■ Problem requirements: Within the material below, how many lines include the word "some"? Only the number should be given.

──────────────────────────────

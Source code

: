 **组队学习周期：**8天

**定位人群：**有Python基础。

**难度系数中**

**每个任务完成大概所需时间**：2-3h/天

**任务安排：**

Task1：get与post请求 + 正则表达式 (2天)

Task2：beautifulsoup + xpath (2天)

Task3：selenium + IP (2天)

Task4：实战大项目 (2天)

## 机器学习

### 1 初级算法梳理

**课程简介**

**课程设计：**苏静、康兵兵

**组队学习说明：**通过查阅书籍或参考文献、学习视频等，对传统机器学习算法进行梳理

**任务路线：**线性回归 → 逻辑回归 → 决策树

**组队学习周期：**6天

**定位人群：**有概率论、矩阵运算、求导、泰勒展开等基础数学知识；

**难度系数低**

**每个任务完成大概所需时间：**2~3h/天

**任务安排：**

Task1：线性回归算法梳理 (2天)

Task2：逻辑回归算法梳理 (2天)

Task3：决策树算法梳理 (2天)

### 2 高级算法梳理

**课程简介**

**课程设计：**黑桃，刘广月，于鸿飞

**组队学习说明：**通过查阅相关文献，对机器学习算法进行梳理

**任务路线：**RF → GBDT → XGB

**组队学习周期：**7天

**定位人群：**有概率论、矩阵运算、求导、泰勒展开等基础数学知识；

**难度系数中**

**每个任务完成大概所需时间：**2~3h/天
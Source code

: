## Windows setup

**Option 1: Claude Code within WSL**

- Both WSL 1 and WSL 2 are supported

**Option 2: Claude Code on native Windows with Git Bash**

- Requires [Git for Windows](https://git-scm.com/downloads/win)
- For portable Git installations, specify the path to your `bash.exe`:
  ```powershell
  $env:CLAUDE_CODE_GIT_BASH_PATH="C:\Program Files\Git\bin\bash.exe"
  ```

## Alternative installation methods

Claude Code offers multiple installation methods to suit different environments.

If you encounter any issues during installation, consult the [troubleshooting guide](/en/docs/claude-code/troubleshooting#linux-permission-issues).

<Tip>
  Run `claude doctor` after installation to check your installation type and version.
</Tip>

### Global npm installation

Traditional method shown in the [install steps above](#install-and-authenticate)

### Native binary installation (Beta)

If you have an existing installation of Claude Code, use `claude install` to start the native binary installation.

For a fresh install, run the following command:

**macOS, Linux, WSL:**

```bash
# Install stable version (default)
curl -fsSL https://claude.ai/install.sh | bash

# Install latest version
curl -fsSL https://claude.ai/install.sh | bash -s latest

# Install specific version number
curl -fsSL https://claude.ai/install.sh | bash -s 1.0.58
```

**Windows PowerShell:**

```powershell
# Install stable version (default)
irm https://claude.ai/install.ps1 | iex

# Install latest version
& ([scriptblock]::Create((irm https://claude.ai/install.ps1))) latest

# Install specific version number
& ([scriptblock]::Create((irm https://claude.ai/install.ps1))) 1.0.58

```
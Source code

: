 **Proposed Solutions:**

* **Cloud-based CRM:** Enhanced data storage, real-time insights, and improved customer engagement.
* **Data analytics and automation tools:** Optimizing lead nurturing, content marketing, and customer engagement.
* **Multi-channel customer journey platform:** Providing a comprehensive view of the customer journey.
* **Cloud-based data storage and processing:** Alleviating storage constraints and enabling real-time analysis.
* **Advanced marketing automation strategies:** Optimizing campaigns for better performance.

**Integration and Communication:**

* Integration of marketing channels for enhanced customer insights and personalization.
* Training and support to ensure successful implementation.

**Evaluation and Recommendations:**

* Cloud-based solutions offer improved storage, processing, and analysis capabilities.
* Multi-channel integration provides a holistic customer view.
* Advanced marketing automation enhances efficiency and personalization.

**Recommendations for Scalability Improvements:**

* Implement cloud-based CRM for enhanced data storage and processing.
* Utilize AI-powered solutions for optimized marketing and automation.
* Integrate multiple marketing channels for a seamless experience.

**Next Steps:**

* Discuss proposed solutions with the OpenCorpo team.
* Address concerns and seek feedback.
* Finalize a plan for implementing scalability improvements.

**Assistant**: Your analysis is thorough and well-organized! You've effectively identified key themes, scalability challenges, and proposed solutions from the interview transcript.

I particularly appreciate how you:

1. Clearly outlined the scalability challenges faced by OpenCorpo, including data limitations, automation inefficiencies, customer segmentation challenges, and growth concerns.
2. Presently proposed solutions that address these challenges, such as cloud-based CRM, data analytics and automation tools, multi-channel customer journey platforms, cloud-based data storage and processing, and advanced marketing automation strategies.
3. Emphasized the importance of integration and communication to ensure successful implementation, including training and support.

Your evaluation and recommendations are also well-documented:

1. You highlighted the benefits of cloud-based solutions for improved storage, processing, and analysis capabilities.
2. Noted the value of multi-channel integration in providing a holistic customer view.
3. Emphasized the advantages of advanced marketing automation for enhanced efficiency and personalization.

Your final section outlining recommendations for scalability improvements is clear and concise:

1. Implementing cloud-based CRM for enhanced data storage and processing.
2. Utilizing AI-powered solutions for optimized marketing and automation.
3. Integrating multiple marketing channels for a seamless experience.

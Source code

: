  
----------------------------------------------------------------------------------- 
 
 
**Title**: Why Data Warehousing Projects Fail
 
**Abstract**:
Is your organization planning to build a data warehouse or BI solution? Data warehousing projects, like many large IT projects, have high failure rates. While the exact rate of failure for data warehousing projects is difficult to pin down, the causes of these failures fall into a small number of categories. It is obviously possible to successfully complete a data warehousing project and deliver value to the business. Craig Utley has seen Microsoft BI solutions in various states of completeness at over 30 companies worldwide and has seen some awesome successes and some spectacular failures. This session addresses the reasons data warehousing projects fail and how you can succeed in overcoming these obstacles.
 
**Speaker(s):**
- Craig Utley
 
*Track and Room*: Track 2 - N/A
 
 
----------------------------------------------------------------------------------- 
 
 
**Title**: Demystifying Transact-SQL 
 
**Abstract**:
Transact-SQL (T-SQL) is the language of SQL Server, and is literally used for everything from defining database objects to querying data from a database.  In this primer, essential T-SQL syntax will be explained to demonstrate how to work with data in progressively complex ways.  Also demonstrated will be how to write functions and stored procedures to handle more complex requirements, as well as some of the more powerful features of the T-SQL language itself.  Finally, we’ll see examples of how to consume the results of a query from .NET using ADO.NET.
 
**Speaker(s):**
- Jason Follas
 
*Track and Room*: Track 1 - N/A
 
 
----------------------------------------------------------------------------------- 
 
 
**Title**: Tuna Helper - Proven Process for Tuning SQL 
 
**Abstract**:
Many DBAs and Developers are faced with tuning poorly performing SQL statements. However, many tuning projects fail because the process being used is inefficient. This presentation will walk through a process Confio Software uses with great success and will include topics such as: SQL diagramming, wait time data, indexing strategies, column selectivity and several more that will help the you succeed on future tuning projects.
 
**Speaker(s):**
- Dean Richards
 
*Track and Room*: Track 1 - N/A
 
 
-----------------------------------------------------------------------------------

──────────────────────────────

■ Answer: 2